::: Material for this exercise
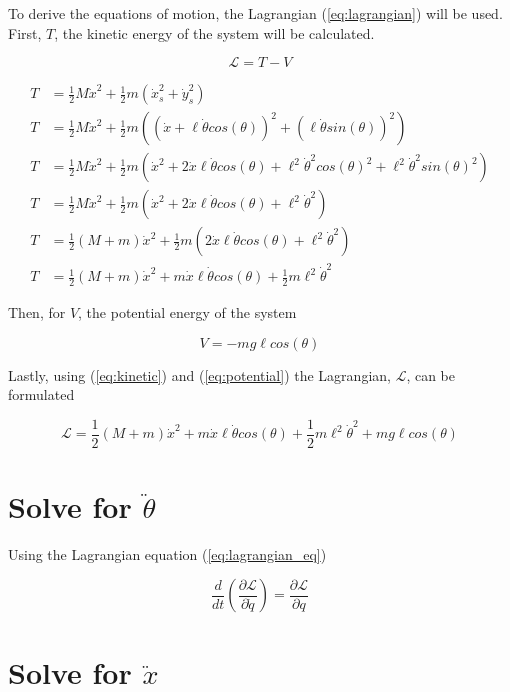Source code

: \documentclass[10pt]{article}
\begin{document}
    To derive the equations of motion, the Lagrangian (\ref{eq:lagrangian}) will be used.
    First, $T$, the kinetic energy of the system will be calculated.

    \begin{equation} \label{eq:lagrangian}
        \mathcal{L} = T - V
    \end{equation}

    \begin{equation}
        \begin{aligned} \label{eq:kinetic}
            T &= \frac{1}{2}  M  \dot x^2 + \frac{1}{2}  m (\dot x_s^2 + \dot y_s^2) \\
            T &= \frac{1}{2}  M  \dot x^2 + \frac{1}{2} m((\dot x + \ell  \dot \theta  cos(\theta))^2 + (\ell  \dot \theta  sin(\theta))^2) \\
            T &= \frac{1}{2}  M  \dot x^2 + \frac{1}{2}  m(\dot x^2 + 2 \dot x  \ell  \dot \theta  cos(\theta) + \ell^2  \dot \theta^2 cos(\theta)^2 + \ell^2  \dot \theta^2  sin(\theta)^2) \\
            T &= \frac{1}{2}  M  \dot x^2 + \frac{1}{2} m(\dot x^2 + 2 \dot x \ell \dot \theta cos(\theta) + \ell^2 \dot \theta^2) \\
            T &= \frac{1}{2}(M + m) \dot x^2 + \frac{1}{2}m(2 \dot x \ell \dot \theta cos(\theta) + \ell^2 \dot \theta^2) \\
            T &= \frac{1}{2}(M + m) \dot x^2 + m \dot x \ell \dot \theta cos(\theta) + \frac{1}{2}m \ell^2 \dot \theta^2 
        \end{aligned}
    \end{equation}

    Then, for $V$, the potential energy of the system

    \begin{equation} \label{eq:potential}
        V = -mg\ell cos(\theta)
    \end{equation}
    
    Lastly, using (\ref{eq:kinetic}) and (\ref{eq:potential}) the 
    Lagrangian, $\mathcal{L}$, can be formulated
    
    \begin{equation} \label{eq:lagrangian_full}
        \mathcal{L} = \frac{1}{2}(M + m) \dot x^2 + m \dot x \ell \dot \theta cos(\theta) + \frac{1}{2}m \ell^2 \dot \theta^2 + mg\ell cos(\theta)
    \end{equation}

    \section{Solve for $\ddot \theta$}
    Using the Lagrangian equation (\ref{eq:lagrangian_eq})

    \begin{equation} \label{eq:lagrangian_eq}
        \frac{d}{dt} \left(\frac{\partial \mathcal{L}}{\partial \dot q} \right) = 
        \frac{\partial \mathcal{L}}{\partial q}
    \end{equation}

    \section{Solve for $\ddot x$}
\end{document}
::::::
# Activity:
The answer is the entries above, given again exactly, with no pictures among them.

# Response for this exercise:
Source code

: \documentclass[10pt]{article}
\begin{document}
    To derive the equations of motion, the Lagrangian (\ref{eq:lagrangian}) will be used.
    First, $T$, the kinetic energy of the system will be calculated.

    \begin{equation} \label{eq:lagrangian}
        \mathcal{L} = T - V
    \end{equation}

    \begin{equation}
        \begin{aligned} \label{eq:kinetic}
            T &= \frac{1}{2}  M  \dot x^2 + \frac{1}{2}  m (\dot x_s^2 + \dot y_s^2) \\
            T &= \frac{1}{2}  M  \dot x^2 + \frac{1}{2} m((\dot x + \ell  \dot \theta  cos(\theta))^2 + (\ell  \dot \theta  sin(\theta))^2) \\
            T &= \frac{1}{2}  M  \dot x^2 + \frac{1}{2}  m(\dot x^2 + 2 \dot x  \ell  \dot \theta  cos(\theta) + \ell^2  \dot \theta^2 cos(\theta)^2 + \ell^2  \dot \theta^2  sin(\theta)^2) \\
            T &= \frac{1}{2}  M  \dot x^2 + \frac{1}{2} m(\dot x^2 + 2 \dot x \ell \dot \theta cos(\theta) + \ell^2 \dot \theta^2) \\
            T &= \frac{1}{2}(M + m) \dot x^2 + \frac{1}{2}m(2 \dot x \ell \dot \theta cos(\theta) + \ell^2 \dot \theta^2) \\
            T &= \frac{1}{2}(M + m) \dot x^2 + m \dot x \ell \dot \theta cos(\theta) + \frac{1}{2}m \ell^2 \dot \theta^2 
        \end{aligned}
    \end{equation}

    Then, for $V$, the potential energy of the system

    \begin{equation} \label{eq:potential}
        V = -mg\ell cos(\theta)
    \end{equation}
    
    Lastly, using (\ref{eq:kinetic}) and (\ref{eq:potential}) the 
    Lagrangian, $\mathcal{L}$, can be formulated
    
    \begin{equation} \label{eq:lagrangian_full}
        \mathcal{L} = \frac{1}{2}(M + m) \dot x^2 + m \dot x \ell \dot \theta cos(\theta) + \frac{1}{2}m \ell^2 \dot \theta^2 + mg\ell cos(\theta)
    \end{equation}

    \section{Solve for $\ddot \theta$}
    Using the Lagrangian equation (\ref{eq:lagrangian_eq})

    \begin{equation} \label{eq:lagrangian_eq}
        \frac{d}{dt} \left(\frac{\partial \mathcal{L}}{\partial \dot q} \right) = 
        \frac{\partial \mathcal{L}}{\partial q}
    \end{equation}

    \section{Solve for $\ddot x$}
\end{document}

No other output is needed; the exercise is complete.